## Directions
Only a number is wanted here, namely how many lines of the data contain the string "html".

## Input
::::::

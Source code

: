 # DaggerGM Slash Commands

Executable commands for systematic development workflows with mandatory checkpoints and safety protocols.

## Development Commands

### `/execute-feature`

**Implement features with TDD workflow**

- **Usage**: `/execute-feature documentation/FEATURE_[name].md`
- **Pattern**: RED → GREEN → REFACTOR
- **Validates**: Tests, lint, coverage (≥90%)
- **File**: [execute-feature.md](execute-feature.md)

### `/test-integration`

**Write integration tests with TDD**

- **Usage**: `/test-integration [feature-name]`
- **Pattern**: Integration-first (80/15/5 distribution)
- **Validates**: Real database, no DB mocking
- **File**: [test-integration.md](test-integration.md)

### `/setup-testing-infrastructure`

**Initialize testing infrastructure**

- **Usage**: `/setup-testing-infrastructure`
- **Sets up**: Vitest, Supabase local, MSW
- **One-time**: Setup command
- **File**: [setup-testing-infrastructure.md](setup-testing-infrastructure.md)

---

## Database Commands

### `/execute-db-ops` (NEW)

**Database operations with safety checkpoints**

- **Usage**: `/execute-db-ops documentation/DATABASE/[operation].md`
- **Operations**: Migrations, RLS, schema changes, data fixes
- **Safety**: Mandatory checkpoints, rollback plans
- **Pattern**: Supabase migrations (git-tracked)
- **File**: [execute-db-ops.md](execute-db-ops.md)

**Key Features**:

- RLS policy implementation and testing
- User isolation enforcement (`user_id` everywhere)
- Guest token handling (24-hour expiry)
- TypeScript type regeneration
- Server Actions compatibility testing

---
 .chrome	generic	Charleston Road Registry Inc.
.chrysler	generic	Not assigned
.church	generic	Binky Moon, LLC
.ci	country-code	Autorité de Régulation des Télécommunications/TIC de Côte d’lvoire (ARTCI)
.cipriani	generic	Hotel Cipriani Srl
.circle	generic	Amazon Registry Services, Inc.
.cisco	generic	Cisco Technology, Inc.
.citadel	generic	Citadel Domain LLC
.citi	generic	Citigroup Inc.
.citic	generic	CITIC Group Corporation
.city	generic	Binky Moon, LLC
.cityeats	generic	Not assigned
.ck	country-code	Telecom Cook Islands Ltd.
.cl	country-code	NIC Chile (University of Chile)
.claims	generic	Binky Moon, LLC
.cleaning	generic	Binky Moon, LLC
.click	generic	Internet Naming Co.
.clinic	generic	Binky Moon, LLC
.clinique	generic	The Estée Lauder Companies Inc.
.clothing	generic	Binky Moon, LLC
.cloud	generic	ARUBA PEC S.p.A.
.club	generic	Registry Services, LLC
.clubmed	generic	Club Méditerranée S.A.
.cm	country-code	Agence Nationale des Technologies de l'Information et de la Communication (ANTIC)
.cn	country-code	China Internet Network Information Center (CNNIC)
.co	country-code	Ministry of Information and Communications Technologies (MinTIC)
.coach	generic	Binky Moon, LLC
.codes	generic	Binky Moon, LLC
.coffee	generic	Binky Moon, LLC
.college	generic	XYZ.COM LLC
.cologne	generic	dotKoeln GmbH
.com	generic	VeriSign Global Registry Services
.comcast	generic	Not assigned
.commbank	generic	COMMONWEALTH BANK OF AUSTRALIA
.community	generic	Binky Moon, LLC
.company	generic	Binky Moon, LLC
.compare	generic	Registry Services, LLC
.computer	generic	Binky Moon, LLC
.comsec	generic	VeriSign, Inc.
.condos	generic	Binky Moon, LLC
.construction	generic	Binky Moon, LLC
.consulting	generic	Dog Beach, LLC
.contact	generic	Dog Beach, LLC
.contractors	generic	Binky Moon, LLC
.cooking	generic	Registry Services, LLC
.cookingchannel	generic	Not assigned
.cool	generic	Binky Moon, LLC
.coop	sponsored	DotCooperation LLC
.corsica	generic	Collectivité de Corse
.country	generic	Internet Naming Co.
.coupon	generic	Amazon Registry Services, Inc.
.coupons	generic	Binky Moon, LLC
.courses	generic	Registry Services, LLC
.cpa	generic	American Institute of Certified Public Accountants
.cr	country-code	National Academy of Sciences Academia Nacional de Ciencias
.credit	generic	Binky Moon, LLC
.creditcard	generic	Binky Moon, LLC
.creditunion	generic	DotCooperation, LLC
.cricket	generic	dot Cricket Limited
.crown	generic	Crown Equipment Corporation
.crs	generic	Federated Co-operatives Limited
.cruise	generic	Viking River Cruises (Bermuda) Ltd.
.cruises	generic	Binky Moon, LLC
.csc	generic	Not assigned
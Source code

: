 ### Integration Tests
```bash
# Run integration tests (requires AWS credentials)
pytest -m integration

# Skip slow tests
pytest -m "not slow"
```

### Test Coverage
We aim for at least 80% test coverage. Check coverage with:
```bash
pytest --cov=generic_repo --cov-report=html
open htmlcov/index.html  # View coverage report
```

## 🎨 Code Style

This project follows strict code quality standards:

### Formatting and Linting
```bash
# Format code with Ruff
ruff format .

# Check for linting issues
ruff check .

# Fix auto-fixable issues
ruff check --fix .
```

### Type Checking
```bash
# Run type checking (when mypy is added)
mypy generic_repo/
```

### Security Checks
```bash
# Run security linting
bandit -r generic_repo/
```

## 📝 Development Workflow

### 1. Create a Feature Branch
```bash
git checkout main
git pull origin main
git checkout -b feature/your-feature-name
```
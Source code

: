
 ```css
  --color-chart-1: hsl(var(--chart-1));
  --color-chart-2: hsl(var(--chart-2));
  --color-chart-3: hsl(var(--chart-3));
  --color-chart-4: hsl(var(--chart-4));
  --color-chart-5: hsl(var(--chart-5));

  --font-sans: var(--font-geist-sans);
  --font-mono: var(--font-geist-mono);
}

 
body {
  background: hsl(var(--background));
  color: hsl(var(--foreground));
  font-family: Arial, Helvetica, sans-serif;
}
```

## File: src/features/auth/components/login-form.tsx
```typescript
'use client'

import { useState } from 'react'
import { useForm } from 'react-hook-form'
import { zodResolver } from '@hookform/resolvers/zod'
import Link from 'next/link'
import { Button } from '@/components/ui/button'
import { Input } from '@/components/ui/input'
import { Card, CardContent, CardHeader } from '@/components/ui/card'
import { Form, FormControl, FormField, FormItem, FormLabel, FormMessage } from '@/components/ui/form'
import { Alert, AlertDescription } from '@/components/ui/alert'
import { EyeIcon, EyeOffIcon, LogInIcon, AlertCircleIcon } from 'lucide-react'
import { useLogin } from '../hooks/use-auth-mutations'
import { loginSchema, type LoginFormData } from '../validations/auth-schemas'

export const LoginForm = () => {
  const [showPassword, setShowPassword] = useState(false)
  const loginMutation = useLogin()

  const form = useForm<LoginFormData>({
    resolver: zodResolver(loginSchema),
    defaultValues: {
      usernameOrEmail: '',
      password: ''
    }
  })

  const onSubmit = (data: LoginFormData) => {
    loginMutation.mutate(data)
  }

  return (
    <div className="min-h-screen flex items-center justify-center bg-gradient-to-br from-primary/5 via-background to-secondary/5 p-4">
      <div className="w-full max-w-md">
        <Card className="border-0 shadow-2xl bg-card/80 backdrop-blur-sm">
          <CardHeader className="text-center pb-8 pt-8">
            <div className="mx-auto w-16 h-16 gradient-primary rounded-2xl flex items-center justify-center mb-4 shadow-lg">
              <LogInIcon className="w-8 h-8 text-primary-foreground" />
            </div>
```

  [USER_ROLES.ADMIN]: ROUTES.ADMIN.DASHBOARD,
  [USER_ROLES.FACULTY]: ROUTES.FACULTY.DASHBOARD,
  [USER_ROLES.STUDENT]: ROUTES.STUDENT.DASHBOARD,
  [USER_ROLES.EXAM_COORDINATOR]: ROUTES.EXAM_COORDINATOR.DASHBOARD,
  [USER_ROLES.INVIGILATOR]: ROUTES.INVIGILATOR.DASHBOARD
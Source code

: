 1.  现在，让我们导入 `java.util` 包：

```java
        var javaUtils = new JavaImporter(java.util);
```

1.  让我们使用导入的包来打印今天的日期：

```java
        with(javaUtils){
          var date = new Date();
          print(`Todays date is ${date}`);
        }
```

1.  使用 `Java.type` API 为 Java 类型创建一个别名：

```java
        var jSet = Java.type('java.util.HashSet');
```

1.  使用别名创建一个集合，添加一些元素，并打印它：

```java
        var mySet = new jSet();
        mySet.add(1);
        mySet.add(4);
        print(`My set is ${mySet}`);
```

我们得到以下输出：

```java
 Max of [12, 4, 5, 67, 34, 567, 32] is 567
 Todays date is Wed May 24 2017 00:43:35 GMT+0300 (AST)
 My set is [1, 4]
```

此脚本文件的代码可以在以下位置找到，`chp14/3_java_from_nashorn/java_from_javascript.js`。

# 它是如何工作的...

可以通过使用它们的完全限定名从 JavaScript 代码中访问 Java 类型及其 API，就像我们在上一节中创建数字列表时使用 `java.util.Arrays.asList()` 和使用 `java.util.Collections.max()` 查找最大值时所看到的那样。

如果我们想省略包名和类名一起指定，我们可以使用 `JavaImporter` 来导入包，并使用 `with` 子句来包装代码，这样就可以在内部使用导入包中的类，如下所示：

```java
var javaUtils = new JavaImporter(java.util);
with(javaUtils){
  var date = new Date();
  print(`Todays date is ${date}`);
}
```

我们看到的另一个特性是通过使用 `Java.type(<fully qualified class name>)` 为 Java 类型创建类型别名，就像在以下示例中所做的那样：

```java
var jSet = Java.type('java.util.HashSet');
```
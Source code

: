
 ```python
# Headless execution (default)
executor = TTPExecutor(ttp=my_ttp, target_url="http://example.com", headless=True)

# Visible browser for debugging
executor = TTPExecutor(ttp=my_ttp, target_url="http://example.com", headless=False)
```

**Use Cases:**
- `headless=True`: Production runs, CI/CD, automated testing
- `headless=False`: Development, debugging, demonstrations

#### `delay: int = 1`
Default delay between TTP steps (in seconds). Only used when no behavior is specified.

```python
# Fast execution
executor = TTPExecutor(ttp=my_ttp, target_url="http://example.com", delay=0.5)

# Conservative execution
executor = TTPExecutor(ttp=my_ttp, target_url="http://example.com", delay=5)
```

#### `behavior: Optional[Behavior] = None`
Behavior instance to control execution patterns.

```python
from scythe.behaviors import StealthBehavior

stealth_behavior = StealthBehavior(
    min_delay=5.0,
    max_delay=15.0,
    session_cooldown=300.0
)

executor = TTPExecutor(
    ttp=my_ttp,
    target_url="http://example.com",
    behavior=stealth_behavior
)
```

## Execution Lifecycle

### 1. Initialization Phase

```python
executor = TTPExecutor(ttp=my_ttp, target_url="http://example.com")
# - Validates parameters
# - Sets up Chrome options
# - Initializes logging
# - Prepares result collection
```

::::::

## Result of this task
2